We look at representations of nature to form many parts of our identity as Americans and as humans. We see our heritage in images of wilderness. The human race has grown out of the wild and become civilized so images of nature serve as benchmarks to distinguish our intelligence and accomplishments that separate us from nature. This also holds true when we look at our country’s heritage. We have conquered and civilized what was once wild and we image and preserve portions of nature as national treasures to remind us of what our continent once was. These preserves are the remains of the raw resources that our country was built on and they establish a dynamic of power that shapes our identity over nature. We are primarily cultivators and controllers of nature, not interconnected community members.
W. J. T. Mitchell asserts in the introduction to his book Landscape and Power that landscape “does not merely signify or symbolize power relations, it is an instrument of cultural power, perhaps even an agent of power.” Manifest Destiny/Manifest Responsibility: Environmentalism and the Art of the American Landscape does not only trace the development of American’s environmental identity, it also has a subtext of domination and ecological imperialism that affirms the human and particularly American power to harness and control nature.
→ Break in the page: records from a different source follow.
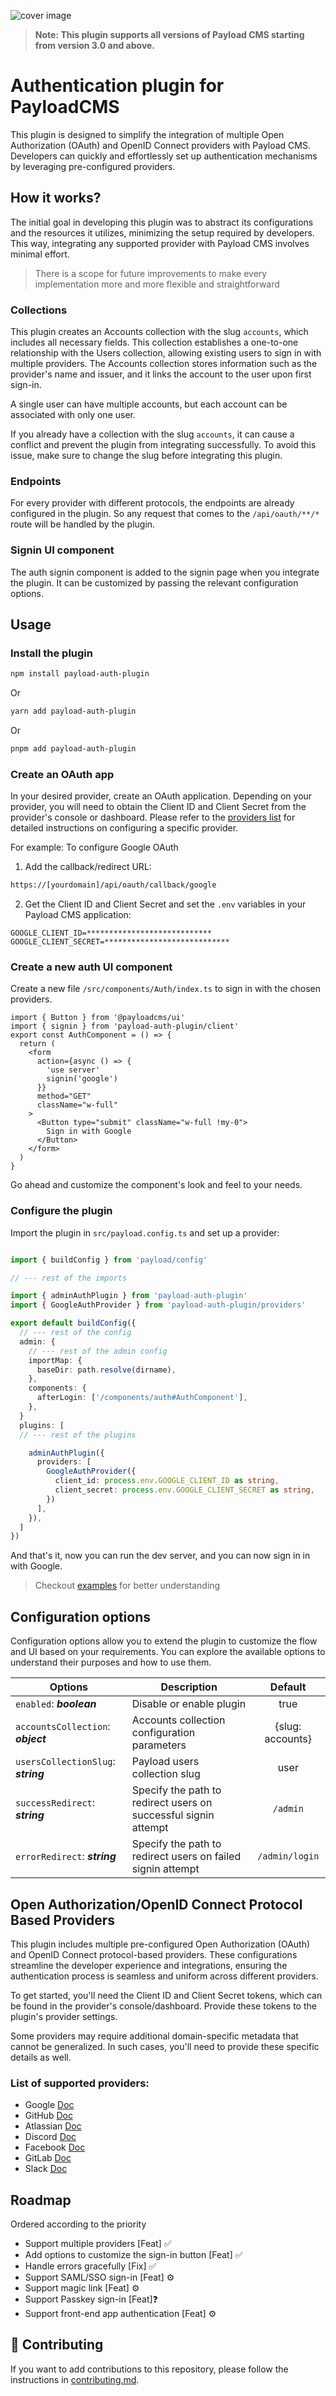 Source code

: 
![cover image](https://github.com/user-attachments/assets/ae16c040-1b16-4b93-8cbe-8337ebb0759c)

> **Note: This plugin supports all versions of Payload CMS starting from version 3.0 and above.**

# Authentication plugin for PayloadCMS
This plugin is designed to simplify the integration of multiple Open Authorization (OAuth) and OpenID Connect providers with Payload CMS. Developers can quickly and effortlessly set up authentication mechanisms by leveraging pre-configured providers.

## How it works?
The initial goal in developing this plugin was to abstract its configurations and the resources it utilizes, minimizing the setup required by developers. This way, integrating any supported provider with Payload CMS involves minimal effort.

> There is a scope for future improvements to make every implementation more and more flexible and straightforward

### Collections
This plugin creates an Accounts collection with the slug `accounts`, which includes all necessary fields. This collection establishes a one-to-one relationship with the Users collection, allowing existing users to sign in with multiple providers. The Accounts collection stores information such as the provider's name and issuer, and it links the account to the user upon first sign-in.

A single user can have multiple accounts, but each account can be associated with only one user.

If you already have a collection with the slug `accounts`, it can cause a conflict and prevent the plugin from integrating successfully. To avoid this issue, make sure to change the slug before integrating this plugin.

### Endpoints
For every provider with different protocols, the endpoints are already configured in the plugin. So any request that comes to the `/api/oauth/**/*` route will be handled by the plugin.

### Signin UI component
The auth signin component is added to the signin page when you integrate the plugin. It can be customized by passing the relevant configuration options.

## Usage

### Install the plugin
```bash
npm install payload-auth-plugin
```
Or
```bash
yarn add payload-auth-plugin
```
Or
```bash
pnpm add payload-auth-plugin
```
### Create an OAuth app
In your desired provider, create an OAuth application. Depending on your provider, you will need to obtain the Client ID and Client Secret from the provider's console or dashboard. Please refer to the [providers list](https://github.com/sourabpramanik/plugin-payload-oauth?tab=readme-ov-file#list-of-active-and-upcoming-providers) for detailed instructions on configuring a specific provider.

For example:
To configure Google OAuth

1. Add the callback/redirect URL:
```bash
https://[yourdomain]/api/oauth/callback/google
```
2. Get the Client ID and Client Secret and set the `.env` variables in your Payload CMS application:
```text
GOOGLE_CLIENT_ID=****************************
GOOGLE_CLIENT_SECRET=****************************
```

### Create a new auth UI component 
Create a new file `/src/components/Auth/index.ts` to sign in with the chosen providers. 
```tsx
import { Button } from '@payloadcms/ui'
import { signin } from 'payload-auth-plugin/client'
export const AuthComponent = () => {
  return (
    <form
      action={async () => {
        'use server'
        signin('google')
      }}
      method="GET"
      className="w-full"
    >
      <Button type="submit" className="w-full !my-0">
        Sign in with Google
      </Button>
    </form>
  )
}
```
Go ahead and customize the component's look and feel to your needs.

### Configure the plugin

Import the plugin in `src/payload.config.ts` and set up a provider:
```typescript

import { buildConfig } from 'payload/config'

// --- rest of the imports

import { adminAuthPlugin } from 'payload-auth-plugin'
import { GoogleAuthProvider } from 'payload-auth-plugin/providers'

export default buildConfig({
  // --- rest of the config
  admin: {
    // --- rest of the admin config
    importMap: {
      baseDir: path.resolve(dirname),
    },
    components: {
      afterLogin: ['/components/auth#AuthComponent'],
    },
  }
  plugins: [
  // --- rest of the plugins

    adminAuthPlugin({
      providers: [
        GoogleAuthProvider({
          client_id: process.env.GOOGLE_CLIENT_ID as string,
          client_secret: process.env.GOOGLE_CLIENT_SECRET as string,
        })
      ],
    }),
  ]
})
```

And that's it, now you can run the dev server, and you can now sign in in with Google.

> Checkout [examples](https://github.com/sourabpramanik/payload-auth-plugin/tree/main/example) for better understanding

## Configuration options
Configuration options allow you to extend the plugin to customize the flow and UI based on your requirements. You can explore the available options to understand their purposes and how to use them.

| Options | Description | Default |
| --- | --- | :--: |
| `enabled`: ***boolean*** | Disable or enable plugin | true |
| `accountsCollection`: ***object*** | Accounts collection configuration parameters | {slug: accounts} |
| `usersCollectionSlug`: ***string*** | Payload users collection slug | user |
| `successRedirect`: ***string*** | Specify the path to redirect users on successful signin attempt | `/admin` |
| `errorRedirect`: ***string*** | Specify the path to redirect users on failed signin attempt | `/admin/login` |


## Open Authorization/OpenID Connect Protocol Based Providers
This plugin includes multiple pre-configured Open Authorization (OAuth) and OpenID Connect protocol-based providers. These configurations streamline the developer experience and integrations, ensuring the authentication process is seamless and uniform across different providers.

To get started, you'll need the Client ID and Client Secret tokens, which can be found in the provider's console/dashboard. Provide these tokens to the plugin's provider settings.

Some providers may require additional domain-specific metadata that cannot be generalized. In such cases, you'll need to provide these specific details as well.

### List of supported providers:

- Google [Doc](https://developers.google.com/identity/protocols/oauth2)
- GitHub [Doc](https://docs.github.com/en/apps/oauth-apps/building-oauth-apps)
- Atlassian [Doc](https://developer.atlassian.com/cloud/confluence/oauth-2-3lo-apps/)
- Discord [Doc](https://discord.com/developers/docs/topics/oauth2)
- Facebook [Doc](https://developers.facebook.com/docs/facebook-login/manually-build-a-login-flow)
- GitLab [Doc](https://docs.gitlab.com/ee/api/oauth2.html)
- Slack [Doc](https://api.slack.com/authentication)

## Roadmap
Ordered according to the priority

- Support multiple providers [Feat] ✅
- Add options to customize the sign-in button [Feat] ✅
- Handle errors gracefully [Fix] ✅
- Support SAML/SSO sign-in [Feat] ⚙
- Support magic link [Feat] ⚙
- Support Passkey sign-in [Feat]❓
- Support front-end app authentication [Feat] ⚙

## 🤝 Contributing
If you want to add contributions to this repository, please follow the instructions in [contributing.md](./CONTRIBUTING.md).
The end of this decade seems like a particularly important time to examine the origins of Manifest Destiny because the American cultural identity that was established by our ancestors' expansion and manipulation of this continent has been reinterpreted to forcefully extend US agendas globally. This decade is one plagued with interventionist nation-building and growing signs of ecological devastation brought on by human enterprise. These are the very same issues that arose in the early years of our nation on a continental scale.
Peter Granser - Man with a Flag, 2006
This photograph by Peter Granser is from his body of work titled Signs. Signs is a look at conservative American values through photographs that were made in small towns in Texas during the 2008 election campaign. This image speaks to many of the ways Americans identify with nature. Two guys stand at the foot of a mountain in a location that is presumably accessible by car. One waves an American flag, symbolically saluting the land of his heritage from a distance while affirming America as its territorial owner. His shirt echoes the flag, his pants the pallet of the mountain he is looking at. The boy’s attire reflects a tension in the American view of nature. We are sort of like nature from the waste down, but we aren’t nature. We view mountains from afar and solute their beauty but we value comfort and disconnection. It is as if there is a line that these two guys cannot cross. They are keeping their feet firmly planted on the civilization side of the photograph.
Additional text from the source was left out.